Viewpoint
By Charles Thwaites Wednesday, 01 October 2008
During the slowdown of the 1990s there was certainly talk of the environment being the first casualty of recession. However, despite doubts about their value and concerns surrounding the cost and inconvenience of their installation, environmental management standards such as ISO 14001 flourished. Indeed, nowadays they have become almost essential adornments of trading.
Given this precedent, and if we are comparing like with like, sustainability standards would appear to have as good a chance of surviving the current economic slowdown as their environmental predecessors. However, the concept of sustainability requires additional disciplines to control the consumption of scarce resources which suggest the challenges are greater today. First, in an increasingly material-hungry world – despite any slowdown – not everyone is convinced their behaviour should be artificially constrained. Arguably therefore, the attractions of a resource-grab free-for-all are higher in a recession where business survival is the top priority. Then there is the difficulty that most of us have in comprehending the distant effects of depletion of natural assets which, unlike most pollution, seldom take place on our own doorstep.
Commitment to sustainability standards requires quite an extra leap of faith in difficult and competitive times.

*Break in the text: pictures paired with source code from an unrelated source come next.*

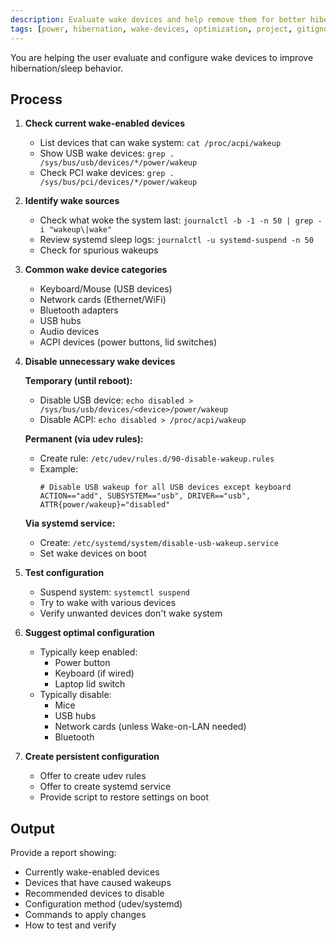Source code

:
 ```yaml
---
description: Evaluate wake devices and help remove them for better hibernation
tags: [power, hibernation, wake-devices, optimization, project, gitignored]
---
```


You are helping the user evaluate and configure wake devices to improve hibernation/sleep behavior.

## Process

1. **Check current wake-enabled devices**
   - List devices that can wake system: `cat /proc/acpi/wakeup`
   - Show USB wake devices: `grep . /sys/bus/usb/devices/*/power/wakeup`
   - Check PCI wake devices: `grep . /sys/bus/pci/devices/*/power/wakeup`

2. **Identify wake sources**
   - Check what woke the system last: `journalctl -b -1 -n 50 | grep -i "wakeup\|wake"`
   - Review systemd sleep logs: `journalctl -u systemd-suspend -n 50`
   - Check for spurious wakeups

3. **Common wake device categories**
   - Keyboard/Mouse (USB devices)
   - Network cards (Ethernet/WiFi)
   - Bluetooth adapters
   - USB hubs
   - Audio devices
   - ACPI devices (power buttons, lid switches)

4. **Disable unnecessary wake devices**

   **Temporary (until reboot):**
   - Disable USB device: `echo disabled > /sys/bus/usb/devices/<device>/power/wakeup`
   - Disable ACPI: `echo disabled > /proc/acpi/wakeup`

   **Permanent (via udev rules):**
   - Create rule: `/etc/udev/rules.d/90-disable-wakeup.rules`
   - Example:
     ```
     # Disable USB wakeup for all USB devices except keyboard
     ACTION=="add", SUBSYSTEM=="usb", DRIVER=="usb", ATTR{power/wakeup}="disabled"
     ```

   **Via systemd service:**
   - Create: `/etc/systemd/system/disable-usb-wakeup.service`
   - Set wake devices on boot

5. **Test configuration**
   - Suspend system: `systemctl suspend`
   - Try to wake with various devices
   - Verify unwanted devices don't wake system

6. **Suggest optimal configuration**
   - Typically keep enabled:
     - Power button
     - Keyboard (if wired)
     - Laptop lid switch
   - Typically disable:
     - Mice
     - USB hubs
     - Network cards (unless Wake-on-LAN needed)
     - Bluetooth

7. **Create persistent configuration**
   - Offer to create udev rules
   - Offer to create systemd service
   - Provide script to restore settings on boot

## Output

Provide a report showing:
- Currently wake-enabled devices
- Devices that have caused wakeups
- Recommended devices to disable
- Configuration method (udev/systemd)
- Commands to apply changes
- How to test and verify
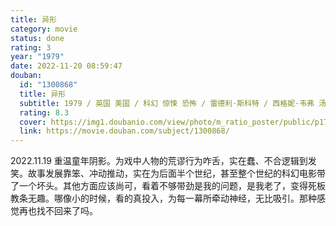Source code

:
```yaml
---
title: 异形
category: movie
status: done
rating: 3
year: "1979"
date: 2022-11-20 08:59:47
douban:
  id: "1300868"
  title: 异形
  subtitle: 1979 / 英国 美国 / 科幻 惊悚 恐怖 / 雷德利·斯科特 / 西格妮·韦弗 汤姆·斯凯里特
  rating: 8.3
  cover: https://img1.doubanio.com/view/photo/m_ratio_poster/public/p1756402567.jpg
  link: https://movie.douban.com/subject/1300868/
---
```


2022.11.19 重温童年阴影。为戏中人物的荒谬行为咋舌，实在蠢、不合逻辑到发笑。故事发展靠笨、冲动推动，实在为后面半个世纪，甚至整个世纪的科幻电影带了一个坏头。其他方面应该尚可，看着不够带劲是我的问题，是我老了，变得死板教条无趣。哪像小的时候，看的真投入，为每一幕所牵动神经，无比吸引。那种感觉再也找不回来了吗。
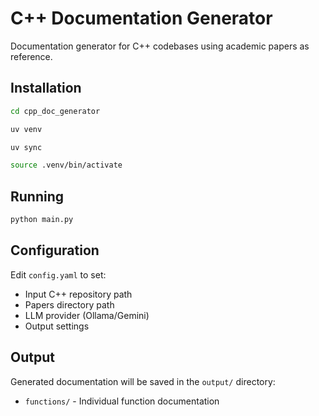 # C++ Documentation Generator

Documentation generator for C++ codebases using academic papers as reference.

## Installation

```bash
cd cpp_doc_generator

uv venv

uv sync

source .venv/bin/activate
```

## Running

```bash
python main.py
```

## Configuration

Edit `config.yaml` to set:
- Input C++ repository path
- Papers directory path
- LLM provider (Ollama/Gemini)
- Output settings

## Output

Generated documentation will be saved in the `output/` directory:
- `functions/` - Individual function documentation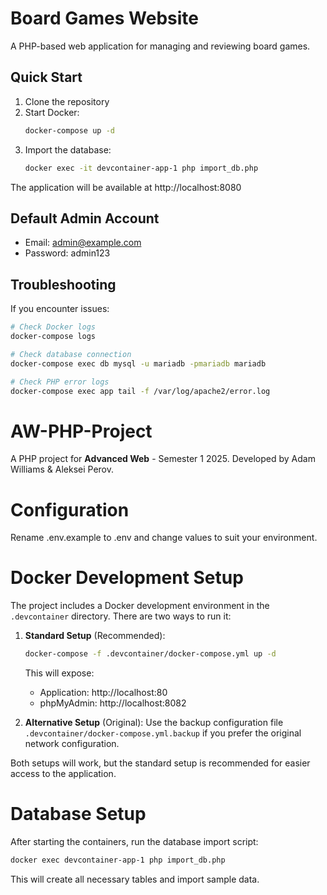 # Board Games Website

A PHP-based web application for managing and reviewing board games.

## Quick Start

1. Clone the repository
2. Start Docker:
   ```bash
   docker-compose up -d
   ```
3. Import the database:
   ```bash
   docker exec -it devcontainer-app-1 php import_db.php
   ```

The application will be available at http://localhost:8080

## Default Admin Account
- Email: admin@example.com
- Password: admin123

## Troubleshooting

If you encounter issues:
```bash
# Check Docker logs
docker-compose logs

# Check database connection
docker-compose exec db mysql -u mariadb -pmariadb mariadb

# Check PHP error logs
docker-compose exec app tail -f /var/log/apache2/error.log
```

# AW-PHP-Project
A PHP project for **Advanced Web** - Semester 1 2025.
Developed by Adam Williams & Aleksei Perov.

# Configuration
Rename .env.example to .env and change values to suit your environment.

# Docker Development Setup
The project includes a Docker development environment in the `.devcontainer` directory. There are two ways to run it:

1. **Standard Setup** (Recommended):
   ```bash
   docker-compose -f .devcontainer/docker-compose.yml up -d
   ```
   This will expose:
   - Application: http://localhost:80
   - phpMyAdmin: http://localhost:8082

2. **Alternative Setup** (Original):
   Use the backup configuration file `.devcontainer/docker-compose.yml.backup` if you prefer the original network configuration.

Both setups will work, but the standard setup is recommended for easier access to the application.

# Database Setup
After starting the containers, run the database import script:
```bash
docker exec devcontainer-app-1 php import_db.php
```

This will create all necessary tables and import sample data.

So what do the standard-setters have to do to make their ‘products’ recession-proof? First of all they have to win the twin arguments that there is sufficient on this planet for everyone so long as no one gains unfair advantage and that we all take just the minimum required for our own needs. This means not only a detailed dialogue with both the extractors and consumers of resources, but also the possible re-orientation of the standards themselves to include the concept of maximum benefit from each product. It also requires the standards to be relevant, easily understood, readily implementable and with the maximum authority devolved down to trusted users.
Most sustainability standards will probably survive the slowdown. Many will need refining to meet the demands of an increasingly no-frills world. But, in the long term, their existence will become more necessary rather than less.